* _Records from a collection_
########################################
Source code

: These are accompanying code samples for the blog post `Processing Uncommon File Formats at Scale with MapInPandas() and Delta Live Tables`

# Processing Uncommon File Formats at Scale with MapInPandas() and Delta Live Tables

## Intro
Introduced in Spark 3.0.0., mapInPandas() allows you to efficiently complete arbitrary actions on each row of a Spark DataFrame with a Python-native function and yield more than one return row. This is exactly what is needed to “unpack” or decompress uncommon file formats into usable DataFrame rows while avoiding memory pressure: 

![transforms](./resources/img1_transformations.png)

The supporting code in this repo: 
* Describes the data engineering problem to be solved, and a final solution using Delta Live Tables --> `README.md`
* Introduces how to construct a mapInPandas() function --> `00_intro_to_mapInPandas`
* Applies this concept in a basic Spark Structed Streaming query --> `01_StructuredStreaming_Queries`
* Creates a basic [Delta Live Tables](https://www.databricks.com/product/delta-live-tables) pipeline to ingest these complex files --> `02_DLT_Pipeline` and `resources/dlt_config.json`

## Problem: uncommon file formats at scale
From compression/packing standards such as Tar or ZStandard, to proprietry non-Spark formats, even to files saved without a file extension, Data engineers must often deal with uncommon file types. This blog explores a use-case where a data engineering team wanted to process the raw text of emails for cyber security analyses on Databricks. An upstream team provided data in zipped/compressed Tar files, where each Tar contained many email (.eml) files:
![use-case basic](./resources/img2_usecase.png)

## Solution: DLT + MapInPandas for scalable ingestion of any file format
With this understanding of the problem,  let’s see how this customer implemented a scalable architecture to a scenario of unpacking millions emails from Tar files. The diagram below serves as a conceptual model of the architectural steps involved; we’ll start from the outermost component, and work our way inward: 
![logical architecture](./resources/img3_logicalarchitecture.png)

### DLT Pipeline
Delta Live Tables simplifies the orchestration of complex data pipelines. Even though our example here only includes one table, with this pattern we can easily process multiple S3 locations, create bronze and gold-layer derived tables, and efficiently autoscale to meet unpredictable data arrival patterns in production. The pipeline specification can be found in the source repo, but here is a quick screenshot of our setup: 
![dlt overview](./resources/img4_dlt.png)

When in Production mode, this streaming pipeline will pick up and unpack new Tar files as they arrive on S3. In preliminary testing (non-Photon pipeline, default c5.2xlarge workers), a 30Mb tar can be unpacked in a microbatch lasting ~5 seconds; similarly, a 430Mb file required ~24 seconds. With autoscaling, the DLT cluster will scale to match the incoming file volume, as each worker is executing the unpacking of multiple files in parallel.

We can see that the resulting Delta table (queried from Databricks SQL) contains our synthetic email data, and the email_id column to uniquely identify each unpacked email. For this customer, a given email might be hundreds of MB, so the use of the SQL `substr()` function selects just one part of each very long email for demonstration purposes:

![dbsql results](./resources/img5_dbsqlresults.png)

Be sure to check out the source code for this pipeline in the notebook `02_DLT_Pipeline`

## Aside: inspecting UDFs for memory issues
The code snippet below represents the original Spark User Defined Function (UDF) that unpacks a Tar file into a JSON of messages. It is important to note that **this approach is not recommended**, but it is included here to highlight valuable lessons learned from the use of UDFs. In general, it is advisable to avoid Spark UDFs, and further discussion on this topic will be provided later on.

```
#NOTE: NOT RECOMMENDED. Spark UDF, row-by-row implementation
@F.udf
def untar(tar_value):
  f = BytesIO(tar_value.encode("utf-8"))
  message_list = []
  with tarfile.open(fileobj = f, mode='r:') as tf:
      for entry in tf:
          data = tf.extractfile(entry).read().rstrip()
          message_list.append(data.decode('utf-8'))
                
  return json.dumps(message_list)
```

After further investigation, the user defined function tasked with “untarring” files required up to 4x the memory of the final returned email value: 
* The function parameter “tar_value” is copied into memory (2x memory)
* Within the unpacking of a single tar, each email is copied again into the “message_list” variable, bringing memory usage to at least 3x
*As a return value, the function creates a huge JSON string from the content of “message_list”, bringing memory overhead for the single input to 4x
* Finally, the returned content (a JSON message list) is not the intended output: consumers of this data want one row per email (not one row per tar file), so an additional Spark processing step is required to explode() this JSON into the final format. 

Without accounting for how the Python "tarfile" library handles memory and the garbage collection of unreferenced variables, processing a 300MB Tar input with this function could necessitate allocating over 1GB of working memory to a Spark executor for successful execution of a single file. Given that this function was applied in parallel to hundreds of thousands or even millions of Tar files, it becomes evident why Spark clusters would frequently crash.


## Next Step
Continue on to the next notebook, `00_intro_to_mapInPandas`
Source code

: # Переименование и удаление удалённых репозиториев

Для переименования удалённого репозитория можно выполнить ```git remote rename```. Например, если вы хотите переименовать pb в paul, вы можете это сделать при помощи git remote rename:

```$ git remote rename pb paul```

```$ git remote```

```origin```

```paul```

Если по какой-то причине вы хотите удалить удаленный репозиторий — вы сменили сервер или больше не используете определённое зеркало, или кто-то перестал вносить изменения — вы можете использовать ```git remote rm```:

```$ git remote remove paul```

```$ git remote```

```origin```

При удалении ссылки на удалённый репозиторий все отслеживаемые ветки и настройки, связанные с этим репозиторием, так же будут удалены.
########################################
* _Assignment_
Every line of the data that includes the word "final" should be copied.

* _Reply_
* Describes the data engineering problem to be solved, and a final solution using Delta Live Tables --> `README.md`
After further investigation, the user defined function tasked with “untarring” files required up to 4x the memory of the final returned email value: 
* Finally, the returned content (a JSON message list) is not the intended output: consumers of this data want one row per email (not one row per tar file), so an additional Spark processing step is required to explode() this JSON into the final format. 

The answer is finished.